Pulseaudio applications hang (Totem, GNOME Shell etc.)

Bug #1085342 reported by Doug McMahon on 2012-12-01
134
This bug affects 23 people
Affects Status Importance Assigned to Milestone
GLibC
Fix Released
Medium
eglibc (Debian)
Fix Released
Unknown
eglibc (Ubuntu)
Undecided
Adam Conrad
Precise
Undecided
Adam Conrad
Quantal
Undecided
Adam Conrad
totem (Ubuntu)
Undecided
Unassigned
Precise
Undecided
Unassigned
Quantal
Undecided
Unassigned

Bug Description

At least so here.
Best way to see would be to use totem for a while, window usually becomes unresponsive fairly soon.
Possible Test case(s):
Add a couple of music tracks to the playlist, switch from one to the other & back again with next & previous buttons. (may cause lockup

Close Totem(Videos), re-open & add back the same tracks & or try them from the "Movie"
 menu dropdown.
Usually here they won't play & or be switchable, ect.

Add a couple of tracks to playlist, click on track names a few times to start playback/switch tracks

Doesn't seem to matter if totem is started normally (no app menu in ubuntu session), with the app menu (Exec=env UBUNTU_MENUPROXY=0 totem) or from the sound menu

With the pulseaudio plugin removed & the gst alsa plugin installed totem behaves much better though on very rare occasion will become unresponsive.

ProblemType: Bug
DistroRelease: Ubuntu 13.04
Package: totem 3.6.3-0ubuntu1
ProcVersionSignature: Ubuntu 3.7.0-4.12-generic 3.7.0-rc7
Uname: Linux 3.7.0-4-generic x86_64
ApportVersion: 2.6.3-0ubuntu2
Architecture: amd64
Date: Sat Dec 1 01:49:22 2012
InstallationDate: Installed on 2012-10-23 (38 days ago)
InstallationMedia: Ubuntu 12.10 "Quantal Quetzal" - Release amd64 (20121017)
MarkForUpload: True
ProcEnviron:
 TERM=xterm
 PATH=(custom, no user)
 XDG_RUNTIME_DIR=<set>
 LANG=en_US.UTF-8
 SHELL=/bin/bash
SourcePackage: totem
UpgradeStatus: No upgrade log present (probably fresh install)

CVE References

Since commit c5a0802a682dba23f92d47f0f99775aebfbe2539 (Handle EAGAIN from FUTEX_WAIT_REQUEUE_PI), pulseaudio apps often hang.

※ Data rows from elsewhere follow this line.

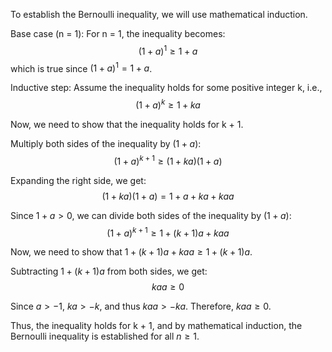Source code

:  To establish the Bernoulli inequality, we will use mathematical induction.

Base case (n = 1):
For n = 1, the inequality becomes:
$$(1 + a)^1 \geq{1 + a}$$
which is true since $(1 + a)^1 = 1 + a$.

Inductive step:
Assume the inequality holds for some positive integer k, i.e.,
$$(1 + a)^k \geq{1 + ka}$$

Now, we need to show that the inequality holds for k + 1.

Multiply both sides of the inequality by $(1 + a)$:
$$(1 + a)^{k+1} \geq{(1 + ka)(1 + a)}$$

Expanding the right side, we get:
$$(1 + ka)(1 + a) = 1 + a + ka + kaa$$

Since $1 + a > 0$, we can divide both sides of the inequality by $(1 + a)$:
$$(1 + a)^{k+1} \geq{1 + (k + 1)a + kaa}$$

Now, we need to show that $1 + (k + 1)a + kaa \geq{1 + (k + 1)a}$.

Subtracting $1 + (k + 1)a$ from both sides, we get:
$$kaa \geq{0}$$

Since $a > -1$, $ka > -k$, and thus $kaa > -ka$. Therefore, $kaa \geq{0}$.

Thus, the inequality holds for k + 1, and by mathematical induction, the Bernoulli inequality is established for all $n \geq{1}$.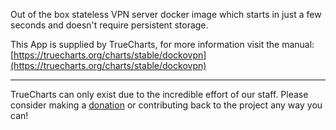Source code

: Out of the box stateless VPN server docker image which starts in just a few seconds and doesn't require persistent storage.

This App is supplied by TrueCharts, for more information visit the manual: [https://truecharts.org/charts/stable/dockovpn](https://truecharts.org/charts/stable/dockovpn)

---

TrueCharts can only exist due to the incredible effort of our staff.
Please consider making a [donation](https://truecharts.org/sponsor) or contributing back to the project any way you can!
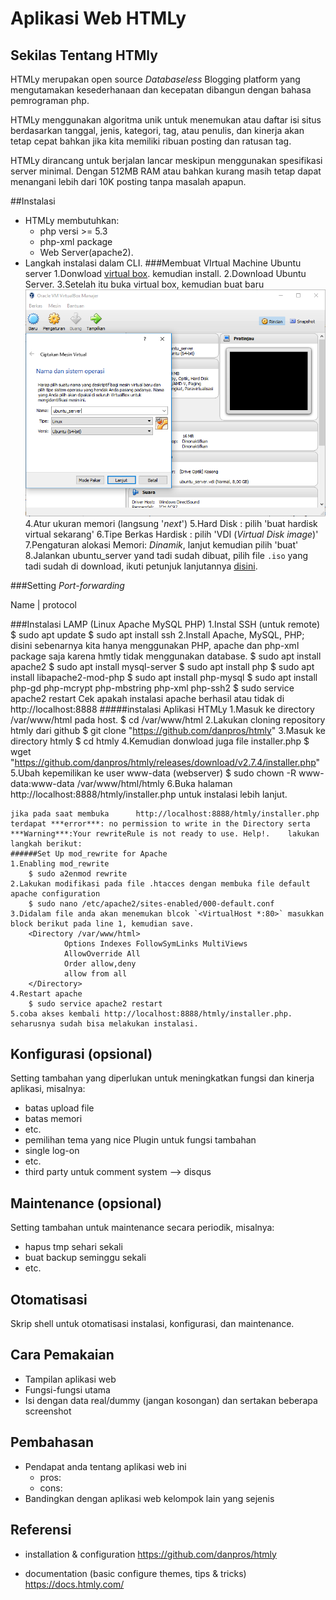 # Aplikasi Web HTMLy


## Sekilas Tentang HTMly

HTMLy merupakan open source *Databaseless* Blogging platform yang mengutamakan kesederhanaan dan kecepatan dibangun dengan bahasa pemrograman php.

HTMLy menggunakan algoritma unik untuk menemukan atau daftar isi situs berdasarkan tanggal, jenis, kategori, tag, atau penulis, dan kinerja akan tetap cepat bahkan jika kita memiliki ribuan posting dan ratusan tag.

HTMLy dirancang untuk berjalan lancar meskipun menggunakan spesifikasi server minimal. Dengan 512MB RAM atau bahkan kurang masih tetap dapat menangani lebih dari 10K posting tanpa masalah apapun.


##Instalasi

- HTMLy membutuhkan:
	- php versi >= 5.3
	- php-xml package
	- Web Server(apache2).
- Langkah instalasi dalam CLI.
###Membuat VIrtual Machine Ubuntu server 
	1.Donwload [virtual box](https://www.virtualbox.org/wiki/Downloads). kemudian install.
	2.Download Ubuntu Server.
	3.Setelah itu buka virtual box, kemudian buat baru
![new_os](image/new_os.PNG)
	4.Atur ukuran memori (langsung '*next*')
	5.Hard Disk : pilih 'buat hardisk virtual sekarang'
	6.Tipe Berkas Hardisk : pilih 'VDI (*Virtual Disk image*)'
	7.Pengaturan alokasi Memori: *Dinamik*, lanjut kemudian pilih 'buat'
	8.Jalankan  ubuntu_server yand tadi sudah dibuat, pilih file `.iso` yang tadi sudah di download, ikuti petunjuk lanjutannya [disini](http://www.tecmint.com/installation-of-ubuntu-16-04-server-edition/).

###Setting *Port-forwarding*

Name | protocol


###Instalasi LAMP (Linux Apache MySQL PHP)
	1.Instal SSH (untuk remote)
		$ sudo apt update
		$ sudo apt install ssh
    2.Install Apache, MySQL, PHP; disini sebenarnya kita hanya menggunakan PHP, apache dan php-xml package saja karena hmtly tidak menggunakan database.
    	$ sudo apt install apache2
		$ sudo apt install mysql-server
		$ sudo apt install php
		$ sudo apt install libapache2-mod-php
		$ sudo apt install php-mysql
		$ sudo apt install php-gd php-mcrypt php-mbstring php-xml php-ssh2
		$ sudo service apache2 restart
Cek apakah instalasi apache berhasil atau tidak di http://localhost:8888
#####instalasi Aplikasi HTMLy
	1.Masuk ke directory /var/www/html pada host.
		$ cd /var/www/html
    2.Lakukan cloning repository htmly dari github
    	$ git clone "https://github.com/danpros/htmly" 
    3.Masuk ke directory htmly
    	$ cd htmly
    4.Kemudian donwload juga file installer.php
    	$ wget "https://github.com/danpros/htmly/releases/download/v2.7.4/installer.php"
    5.Ubah kepemilikan ke user www-data (webserver)
    	$ sudo chown -R www-data:www-data /var/www/html/htmly
    6.Buka halaman http://localhost:8888/htmly/installer.php untuk instalasi lebih lanjut.

	jika pada saat membuka 		http://localhost:8888/htmly/installer.php terdapat ***error***: no permission to write in the Directory serta ***Warning***:Your rewriteRule is not ready to use. Help!. 	lakukan langkah berikut:
	######Set Up mod_rewrite for Apache
	1.Enabling mod_rewrite 
		$ sudo a2enmod rewrite
    2.Lakukan modifikasi pada file .htacces dengan membuka file default apache configuration
    	$ sudo nano /etc/apache2/sites-enabled/000-default.conf
    3.Didalam file anda akan menemukan blcok `<VirtualHost *:80>` masukkan block berikut pada line 1, kemudian save.
    	<Directory /var/www/html>
                Options Indexes FollowSymLinks MultiViews
                AllowOverride All
                Order allow,deny
                allow from all
		</Directory>
    4.Restart apache
    	$ sudo service apache2 restart
    5.coba akses kembali http://localhost:8888/htmly/installer.php. seharusnya sudah bisa melakukan instalasi.
## Konfigurasi (opsional)

Setting tambahan yang diperlukan untuk meningkatkan fungsi dan kinerja aplikasi, misalnya:
- batas upload file
- batas memori
- etc.
- pemilihan tema yang nice
Plugin untuk fungsi tambahan
- single log-on
- etc.
- third party untuk comment system --> disqus

##  Maintenance (opsional)

Setting tambahan untuk maintenance secara periodik, misalnya:
- hapus tmp sehari sekali
- buat backup seminggu sekali
- etc.


## Otomatisasi

Skrip shell untuk otomatisasi instalasi, konfigurasi, dan maintenance.




## Cara Pemakaian

- Tampilan aplikasi web
- Fungsi-fungsi utama
- Isi dengan data real/dummy (jangan kosongan) dan sertakan beberapa screenshot


## Pembahasan

- Pendapat anda tentang aplikasi web ini
	- pros:
	- cons:
- Bandingkan dengan aplikasi web kelompok lain yang sejenis


## Referensi

- installation & configuration 
https://github.com/danpros/htmly

- documentation (basic configure themes, tips & tricks)
https://docs.htmly.com/



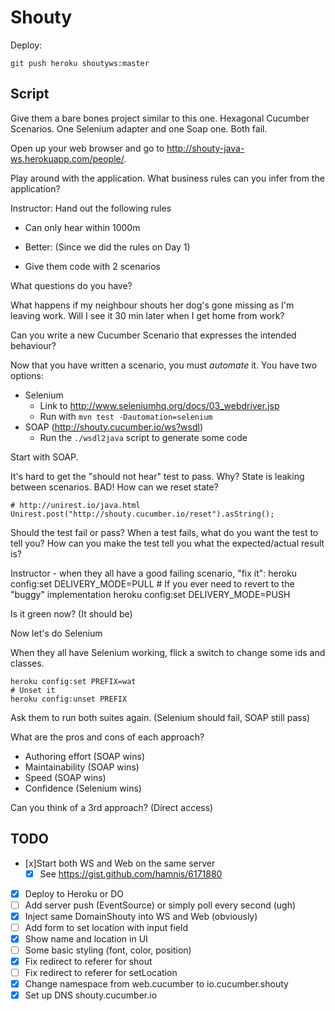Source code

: # Shouty

Deploy:

    git push heroku shoutyws:master

## Script

Give them a bare bones project similar to this one. Hexagonal Cucumber Scenarios.
One Selenium adapter and one Soap one. Both fail.

Open up your web browser and go to http://shouty-java-ws.herokuapp.com/people/<yourname>.

Play around with the application.
What business rules can you infer from the application?

Instructor: Hand out the following rules
* Can only hear within 1000m

- Better: (Since we did the rules on Day 1)
* Give them code with 2 scenarios

What questions do you have?

What happens if my neighbour shouts her dog's gone missing as I'm leaving work.
Will I see it 30 min later when I get home from work?

Can you write a new Cucumber Scenario that expresses the intended behaviour?

Now that you have written a scenario, you must *automate* it.
You have two options:
* Selenium
  * Link to http://www.seleniumhq.org/docs/03_webdriver.jsp
  * Run with `mvn test -Dautomation=selenium`
* SOAP (http://shouty.cucumber.io/ws?wsdl)
  * Run the `./wsdl2java` script to generate some code

Start with SOAP.

It's hard to get the "should not hear" test to pass. Why?
State is leaking between scenarios. BAD! How can we reset state?

    # http://unirest.io/java.html
    Unirest.post("http://shouty.cucumber.io/reset").asString();

Should the test fail or pass?
When a test fails, what do you want the test to tell you?
How can you make the test tell you what the expected/actual result is?

Instructor - when they all have a good failing scenario, "fix it":
    heroku config:set DELIVERY_MODE=PULL
    # If you ever need to revert to the "buggy" implementation
    heroku config:set DELIVERY_MODE=PUSH

Is it green now? (It should be)

Now let's do Selenium

When they all have Selenium working, flick a switch to change some ids and classes.

    heroku config:set PREFIX=wat
    # Unset it
    heroku config:unset PREFIX

Ask them to run both suites again. (Selenium should fail, SOAP still pass)

What are the pros and cons of each approach?

* Authoring effort (SOAP wins)
* Maintainability (SOAP wins)
* Speed (SOAP wins)
* Confidence (Selenium wins)

Can you think of a 3rd approach? (Direct access)

## TODO

* [x]Start both WS and Web on the same server
  * [x] See https://gist.github.com/hamnis/6171880
* [x] Deploy to Heroku or DO
* [ ] Add server push (EventSource) or simply poll every second (ugh)
* [x] Inject same DomainShouty into WS and Web (obviously)
* [ ] Add form to set location with input field
* [x] Show name and location in UI
* [ ] Some basic styling (font, color, position)
* [x] Fix redirect to referer for shout
* [ ] Fix redirect to referer for setLocation
* [x] Change namespace from web.cucumber to io.cucumber.shouty
* [x] Set up DNS shouty.cucumber.io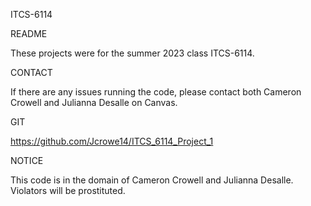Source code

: ITCS-6114

README

These projects were for the summer 2023 class ITCS-6114. 

CONTACT

  If there are any issues running the code, please contact both Cameron Crowell and Julianna Desalle 
  on Canvas.

GIT

  https://github.com/Jcrowe14/ITCS_6114_Project_1

NOTICE
	
  This code is in the domain of Cameron Crowell and Julianna Desalle. Violators will be prostituted.                           
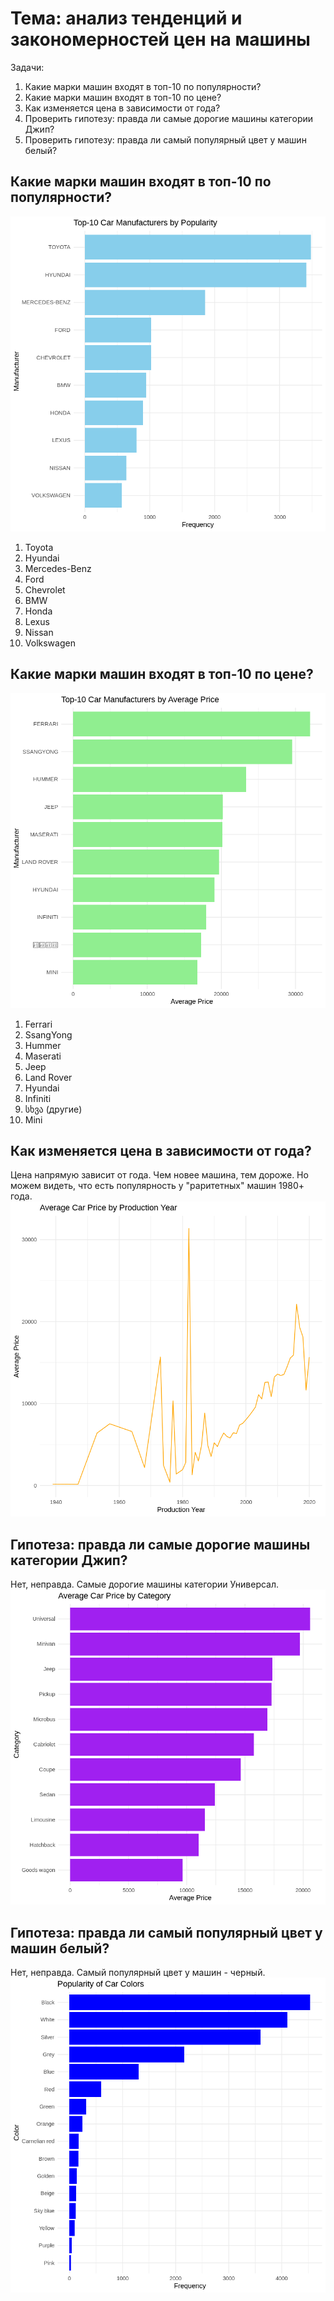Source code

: # Тема: анализ тенденций и закономерностей цен на машины

Задачи:
1) Какие марки машин входят в топ-10 по популярности?
2) Какие марки машин входят в топ-10 по цене?
3) Как изменяется цена в зависимости от года?
4) Проверить гипотезу: правда ли самые дорогие машины категории Джип?
5) Проверить гипотезу: правда ли самый популярный цвет у машин белый?

## Какие марки машин входят в топ-10 по популярности?
![Top-10 Car Manufacturers by Popularity](/images/top10cars.png)
1. Toyota
2. Hyundai
3. Mercedes-Benz
4. Ford
5. Chevrolet
6. BMW
7. Honda
8. Lexus
9. Nissan
10. Volkswagen

## Какие марки машин входят в топ-10 по цене?
![Top-10 Car Manufacturers by Average Price](/images/top10price.png)
1. Ferrari
2. SsangYong
3. Hummer
4. Maserati
5. Jeep
6. Land Rover
7. Hyundai
8. Infiniti
9. სხვა (другие)
10. Mini

## Как изменяется цена в зависимости от года?
Цена напрямую зависит от года. Чем новее машина, тем дороже. Но можем видеть, что есть популярность у "раритетных" машин 1980+ года.
![Average Car Price by Production Year](/images/avgcar.png)

## Гипотеза: правда ли самые дорогие машины категории Джип?
Нет, неправда. Самые дорогие машины категории Универсал.
![Average Car Price by Category](/images/topcat.png)

## Гипотеза: правда ли самый популярный цвет у машин белый?
Нет, неправда. Самый популярный цвет у машин - черный.
![Popularity of Car Colors](/images/topcolors.png)
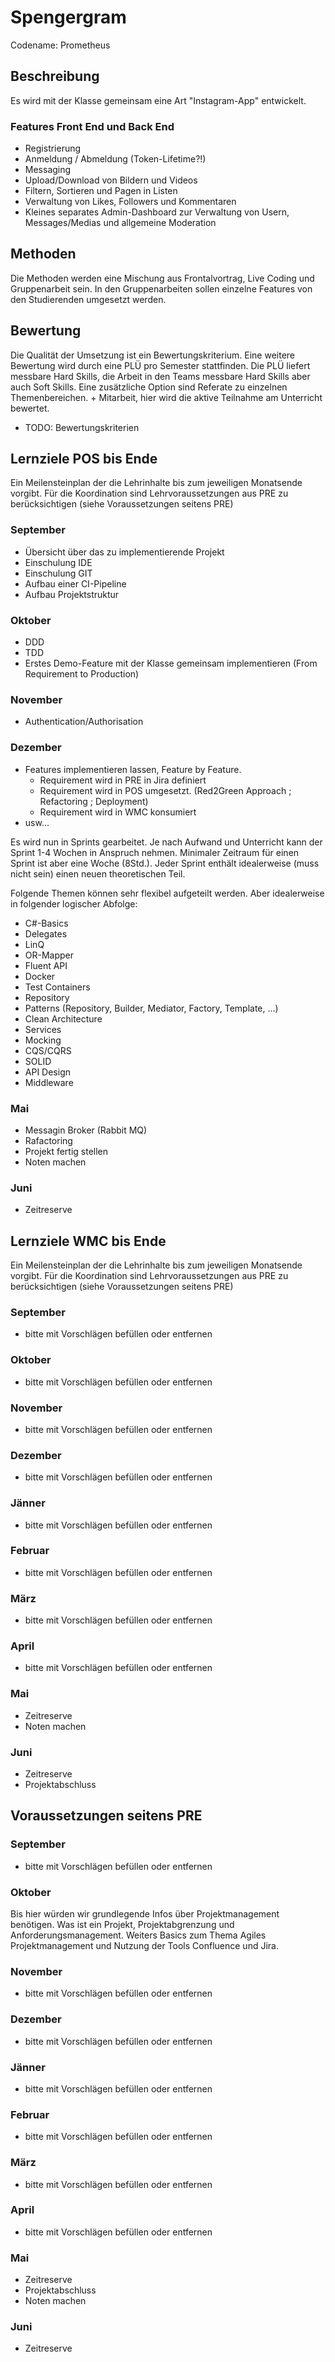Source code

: # Spengergram 

Codename: Prometheus

## Beschreibung

Es wird mit der Klasse gemeinsam eine Art "Instagram-App" entwickelt. 

### Features Front End und Back End

* Registrierung
* Anmeldung / Abmeldung (Token-Lifetime?!)
* Messaging
* Upload/Download von Bildern und Videos
* Filtern, Sortieren und Pagen in Listen
* Verwaltung von Likes, Followers und Kommentaren
* Kleines separates Admin-Dashboard zur Verwaltung von Usern, Messages/Medias und allgemeine Moderation

## Methoden

Die Methoden werden eine Mischung aus Frontalvortrag, Live Coding und Gruppenarbeit sein. In den Gruppenarbeiten sollen einzelne Features von den Studierenden umgesetzt werden. 

## Bewertung

Die Qualität der Umsetzung ist ein Bewertungskriterium. Eine weitere Bewertung wird durch eine PLÜ pro Semester stattfinden. Die PLÜ liefert messbare Hard Skills, die Arbeit in den Teams messbare Hard Skills aber auch Soft Skills. Eine zusätzliche Option sind Referate zu einzelnen Themenbereichen. + Mitarbeit, hier wird die aktive Teilnahme am Unterricht bewertet.

* TODO: Bewertungskriterien

## Lernziele POS bis Ende

Ein Meilensteinplan der die Lehrinhalte bis zum jeweiligen Monatsende vorgibt. Für die Koordination sind Lehrvoraussetzungen aus PRE zu berücksichtigen (siehe Voraussetzungen seitens PRE)

### September

* Übersicht über das zu implementierende Projekt
* Einschulung IDE
* Einschulung GIT
* Aufbau einer CI-Pipeline
* Aufbau Projektstruktur

### Oktober

* DDD
* TDD
* Erstes Demo-Feature mit der Klasse gemeinsam implementieren (From Requirement to Production)

### November

* Authentication/Authorisation

### Dezember

* Features implementieren lassen, Feature by Feature.
    * Requirement wird in PRE in Jira definiert
    * Requirement wird in POS umgesetzt. (Red2Green Approach ; Refactoring ; Deployment)
    * Requirement wird in WMC konsumiert
* usw...

Es wird nun in Sprints gearbeitet. Je nach Aufwand und Unterricht kann der Sprint 1-4 Wochen in Anspruch nehmen. Minimaler Zeitraum für einen Sprint ist aber eine Woche (8Std.). Jeder Sprint enthält idealerweise (muss nicht sein) einen neuen theoretischen Teil.

Folgende Themen können sehr flexibel aufgeteilt werden. Aber idealerweise in folgender logischer Abfolge:

* C#-Basics
* Delegates
* LinQ
* OR-Mapper
* Fluent API
* Docker
* Test Containers
* Repository
* Patterns (Repository, Builder, Mediator, Factory, Template, ...)
* Clean Architecture
* Services
* Mocking
* CQS/CQRS
* SOLID
* API Design
* Middleware

### Mai

* Messagin Broker (Rabbit MQ)
* Rafactoring
* Projekt fertig stellen
* Noten machen

### Juni

* Zeitreserve

## Lernziele WMC bis Ende

Ein Meilensteinplan der die Lehrinhalte bis zum jeweiligen Monatsende vorgibt. Für die Koordination sind Lehrvoraussetzungen aus PRE zu berücksichtigen (siehe Voraussetzungen seitens PRE)

### September

* bitte mit Vorschlägen befüllen oder entfernen

### Oktober

* bitte mit Vorschlägen befüllen oder entfernen

### November

* bitte mit Vorschlägen befüllen oder entfernen

### Dezember

* bitte mit Vorschlägen befüllen oder entfernen

### Jänner

* bitte mit Vorschlägen befüllen oder entfernen

### Februar

* bitte mit Vorschlägen befüllen oder entfernen

### März

* bitte mit Vorschlägen befüllen oder entfernen

### April

* bitte mit Vorschlägen befüllen oder entfernen

### Mai

* Zeitreserve
* Noten machen

### Juni

* Zeitreserve
* Projektabschluss

## Voraussetzungen seitens PRE

### September

* bitte mit Vorschlägen befüllen oder entfernen

### Oktober

Bis hier würden wir grundlegende Infos über Projektmanagement benötigen. Was ist ein Projekt, Projektabgrenzung und Anforderungsmanagement. Weiters Basics zum Thema Agiles Projektmanagement und Nutzung der Tools Confluence und Jira.

### November

* bitte mit Vorschlägen befüllen oder entfernen

### Dezember

* bitte mit Vorschlägen befüllen oder entfernen

### Jänner

* bitte mit Vorschlägen befüllen oder entfernen

### Februar

* bitte mit Vorschlägen befüllen oder entfernen

### März

* bitte mit Vorschlägen befüllen oder entfernen

### April

* bitte mit Vorschlägen befüllen oder entfernen

### Mai

* Zeitreserve
* Projektabschluss
* Noten machen

### Juni

* Zeitreserve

Example backtrace from gnome-shell and libcanberra:

Thread 1 (Thread 0x7f975cfe8900 (LWP 2367)):
#0 pthread_cond_wait@@GLIBC_2.3.2 () at ../nptl/sysdeps/unix/sysv/linux/x86_64/pthread_cond_wait.S:144
#1 0x00007f97558a4aa0 in pa_threaded_mainloop_wait (m=0x21bdf00) at pulse/thread-mainloop.c:206
#2 0x00007f97460aaa0b in pulse_driver_play (c=0x21b5280, id=<optimized
out>, proplist=0x704c9c0, cb=<optimized out>, userdata=<optimized
out>) at pulse.c:1085
#3 0x00007f975955624e in ca_context_play_full (c=c@entry=0x21b5280,
id=id@entry=1, p=0x704c9c0, cb=cb@entry=0x0,
userdata=userdata@entry=0x0) at common.c:522
#4 0x00007f97595565cf in ca_context_play (c=0x21b5280, id=1) at common.c:462
...

Most distributions (Fedora, Debian, openSUSE) revert this patch.

Quoting an email from Jeff below
http://sourceware.org/ml/libc-alpha/2012-01/msg00002.html

An FYI, this patch:

commit c5a0802a682dba23f92d47f0f99775aebfbe2539
Author: Andreas Schwab <email address hidden>
Date: Mon Nov 28 13:38:19 2011 +0100

    Handle EAGAIN from FUTEX_WAIT_REQUEUE_PI

Has been reported as causing numerous problems in Fedora & Debian. I
don't think anyone has done any serious analysis of the issue, but the
patch has been pulled from both distributions because of the
instability it's introduced.

https://bugzilla.redhat.com/show_bug.cgi?id=769421
http://bugs.debian.org/cgi-bin/bugreport.cgi?bug=651899

It might be worth your time to dig further into the change or pull it
from 2.15 pending a deeper investigation.

This is going to be a tricky issue to resolve.

We don't have a smaller test case than "stuff stops working well", but clearly the range of failures means that the changes in libc are broken.

Have you found a smaller test case that uses just pthreads?

In the meantime I do think the right solution is to revert the patch. We'll see if we can do that for 2.17.

Olivier,
Thanks for opening the report. It's been on my TODO list for a while.

Everyone else,
If someone has a good understanding of the core pthread_condattr_t structure, particularly the relationships between the _seq fields, documenting them might be a significant help.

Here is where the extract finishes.